◆ **Exercise directions**
Please repeat only these lines, exactly: the one containing "Talon Karrde" and all that come after it in the material.
*** Opening Supplied data ***
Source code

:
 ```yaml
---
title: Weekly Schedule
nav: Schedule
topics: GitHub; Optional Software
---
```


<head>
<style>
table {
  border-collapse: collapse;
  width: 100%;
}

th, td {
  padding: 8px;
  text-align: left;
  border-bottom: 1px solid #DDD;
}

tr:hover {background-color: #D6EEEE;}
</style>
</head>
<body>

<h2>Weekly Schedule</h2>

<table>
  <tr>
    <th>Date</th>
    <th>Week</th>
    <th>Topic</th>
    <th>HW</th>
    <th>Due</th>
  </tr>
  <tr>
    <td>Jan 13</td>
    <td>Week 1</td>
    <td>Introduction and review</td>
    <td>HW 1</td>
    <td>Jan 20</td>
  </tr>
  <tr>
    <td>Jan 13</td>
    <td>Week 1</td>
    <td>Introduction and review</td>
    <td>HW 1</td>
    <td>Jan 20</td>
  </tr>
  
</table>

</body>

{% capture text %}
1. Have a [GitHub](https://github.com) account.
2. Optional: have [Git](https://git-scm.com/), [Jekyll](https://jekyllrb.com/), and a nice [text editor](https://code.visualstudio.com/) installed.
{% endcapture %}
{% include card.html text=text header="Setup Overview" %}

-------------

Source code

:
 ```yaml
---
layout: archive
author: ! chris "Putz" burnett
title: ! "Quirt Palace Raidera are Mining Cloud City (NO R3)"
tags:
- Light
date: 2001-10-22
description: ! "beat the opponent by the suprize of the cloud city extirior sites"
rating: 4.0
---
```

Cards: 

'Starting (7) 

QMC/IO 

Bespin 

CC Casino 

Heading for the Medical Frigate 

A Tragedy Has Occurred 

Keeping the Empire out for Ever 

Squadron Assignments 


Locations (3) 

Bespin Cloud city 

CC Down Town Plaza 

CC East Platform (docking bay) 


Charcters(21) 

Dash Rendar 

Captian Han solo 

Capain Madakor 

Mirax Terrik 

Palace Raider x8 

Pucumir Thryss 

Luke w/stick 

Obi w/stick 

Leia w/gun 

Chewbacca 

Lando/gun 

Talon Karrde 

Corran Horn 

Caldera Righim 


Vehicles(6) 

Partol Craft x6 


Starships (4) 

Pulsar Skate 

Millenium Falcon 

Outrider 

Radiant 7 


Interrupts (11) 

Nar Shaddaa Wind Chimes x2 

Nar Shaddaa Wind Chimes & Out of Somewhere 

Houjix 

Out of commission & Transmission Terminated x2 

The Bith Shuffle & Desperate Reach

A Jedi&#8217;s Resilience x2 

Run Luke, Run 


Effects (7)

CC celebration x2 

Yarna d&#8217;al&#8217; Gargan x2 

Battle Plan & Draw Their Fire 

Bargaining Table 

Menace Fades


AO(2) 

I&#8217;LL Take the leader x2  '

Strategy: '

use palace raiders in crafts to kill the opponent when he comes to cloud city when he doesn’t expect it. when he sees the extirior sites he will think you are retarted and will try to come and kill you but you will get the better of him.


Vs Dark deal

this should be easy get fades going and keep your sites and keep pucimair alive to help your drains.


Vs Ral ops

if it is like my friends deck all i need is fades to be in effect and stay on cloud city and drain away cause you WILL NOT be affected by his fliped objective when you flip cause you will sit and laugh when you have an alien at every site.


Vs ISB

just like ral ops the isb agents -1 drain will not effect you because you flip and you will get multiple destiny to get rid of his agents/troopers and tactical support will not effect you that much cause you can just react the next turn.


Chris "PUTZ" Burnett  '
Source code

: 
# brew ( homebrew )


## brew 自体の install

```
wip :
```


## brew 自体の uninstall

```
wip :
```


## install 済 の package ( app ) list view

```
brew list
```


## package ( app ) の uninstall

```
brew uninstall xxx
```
*** Closing Supplied data ***
◆ **Solved problem**
Talon Karrde 

Corran Horn 

Caldera Righim 


Vehicles(6) 

Partol Craft x6 


Starships (4) 

Pulsar Skate 

Millenium Falcon 

Outrider 

Radiant 7 


Interrupts (11) 

Nar Shaddaa Wind Chimes x2 

Nar Shaddaa Wind Chimes & Out of Somewhere 

Houjix 

Out of commission & Transmission Terminated x2 

The Bith Shuffle & Desperate Reach

A Jedi&#8217;s Resilience x2 

Run Luke, Run 


Effects (7)

CC celebration x2 

Yarna d&#8217;al&#8217; Gargan x2 

Battle Plan & Draw Their Fire 

Bargaining Table 

Menace Fades


AO(2) 

I&#8217;LL Take the leader x2  '

Strategy: '

use palace raiders in crafts to kill the opponent when he comes to cloud city when he doesn’t expect it. when he sees the extirior sites he will think you are retarted and will try to come and kill you but you will get the better of him.


Vs Dark deal

this should be easy get fades going and keep your sites and keep pucimair alive to help your drains.


Vs Ral ops

if it is like my friends deck all i need is fades to be in effect and stay on cloud city and drain away cause you WILL NOT be affected by his fliped objective when you flip cause you will sit and laugh when you have an alien at every site.


Vs ISB

just like ral ops the isb agents -1 drain will not effect you because you flip and you will get multiple destiny to get rid of his agents/troopers and tactical support will not effect you that much cause you can just react the next turn.


Chris "PUTZ" Burnett  '
Source code

: 
# brew ( homebrew )


## brew 自体の install

```
wip :
```


## brew 自体の uninstall

```
wip :
```


## install 済 の package ( app ) list view

```
brew list
```


## package ( app ) の uninstall

```
brew uninstall xxx
```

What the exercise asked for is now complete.